• **WORK ORDER**: Copy each line below without leaving any out.

Stored data
################

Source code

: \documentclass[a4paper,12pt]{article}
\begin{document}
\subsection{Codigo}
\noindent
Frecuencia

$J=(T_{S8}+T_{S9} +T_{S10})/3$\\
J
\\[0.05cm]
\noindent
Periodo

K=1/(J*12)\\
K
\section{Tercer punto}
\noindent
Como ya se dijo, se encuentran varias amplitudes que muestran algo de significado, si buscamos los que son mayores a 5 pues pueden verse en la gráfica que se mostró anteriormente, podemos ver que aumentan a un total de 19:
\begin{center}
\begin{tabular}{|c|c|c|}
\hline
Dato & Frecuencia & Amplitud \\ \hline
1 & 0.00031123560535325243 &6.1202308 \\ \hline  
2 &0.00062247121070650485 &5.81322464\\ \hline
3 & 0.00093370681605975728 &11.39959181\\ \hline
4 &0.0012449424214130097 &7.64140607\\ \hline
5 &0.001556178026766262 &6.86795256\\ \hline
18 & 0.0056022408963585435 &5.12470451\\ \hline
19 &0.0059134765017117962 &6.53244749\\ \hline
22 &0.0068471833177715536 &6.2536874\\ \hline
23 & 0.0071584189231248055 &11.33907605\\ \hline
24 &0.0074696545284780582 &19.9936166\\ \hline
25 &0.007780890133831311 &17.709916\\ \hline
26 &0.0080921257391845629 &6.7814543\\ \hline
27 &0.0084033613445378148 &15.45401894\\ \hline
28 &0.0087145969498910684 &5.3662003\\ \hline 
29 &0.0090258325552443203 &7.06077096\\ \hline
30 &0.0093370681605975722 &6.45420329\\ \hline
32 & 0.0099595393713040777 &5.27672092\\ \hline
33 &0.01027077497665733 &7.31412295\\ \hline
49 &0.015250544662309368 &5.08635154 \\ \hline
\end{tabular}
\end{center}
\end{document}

################

• **ANSWER BELOW**:
Source code

: \documentclass[a4paper,12pt]{article}
\begin{document}
\subsection{Codigo}
\noindent
Frecuencia

$J=(T_{S8}+T_{S9} +T_{S10})/3$\\
J
\\[0.05cm]
\noindent
Periodo

K=1/(J*12)\\
K
\section{Tercer punto}
\noindent
Como ya se dijo, se encuentran varias amplitudes que muestran algo de significado, si buscamos los que son mayores a 5 pues pueden verse en la gráfica que se mostró anteriormente, podemos ver que aumentan a un total de 19:
\begin{center}
\begin{tabular}{|c|c|c|}
\hline
Dato & Frecuencia & Amplitud \\ \hline
1 & 0.00031123560535325243 &6.1202308 \\ \hline  
2 &0.00062247121070650485 &5.81322464\\ \hline
3 & 0.00093370681605975728 &11.39959181\\ \hline
4 &0.0012449424214130097 &7.64140607\\ \hline
5 &0.001556178026766262 &6.86795256\\ \hline
18 & 0.0056022408963585435 &5.12470451\\ \hline
19 &0.0059134765017117962 &6.53244749\\ \hline
22 &0.0068471833177715536 &6.2536874\\ \hline
23 & 0.0071584189231248055 &11.33907605\\ \hline
24 &0.0074696545284780582 &19.9936166\\ \hline
25 &0.007780890133831311 &17.709916\\ \hline
26 &0.0080921257391845629 &6.7814543\\ \hline
27 &0.0084033613445378148 &15.45401894\\ \hline
28 &0.0087145969498910684 &5.3662003\\ \hline 
29 &0.0090258325552443203 &7.06077096\\ \hline
30 &0.0093370681605975722 &6.45420329\\ \hline
32 & 0.0099595393713040777 &5.27672092\\ \hline
33 &0.01027077497665733 &7.31412295\\ \hline
49 &0.015250544662309368 &5.08635154 \\ \hline
\end{tabular}
\end{center}
\end{document}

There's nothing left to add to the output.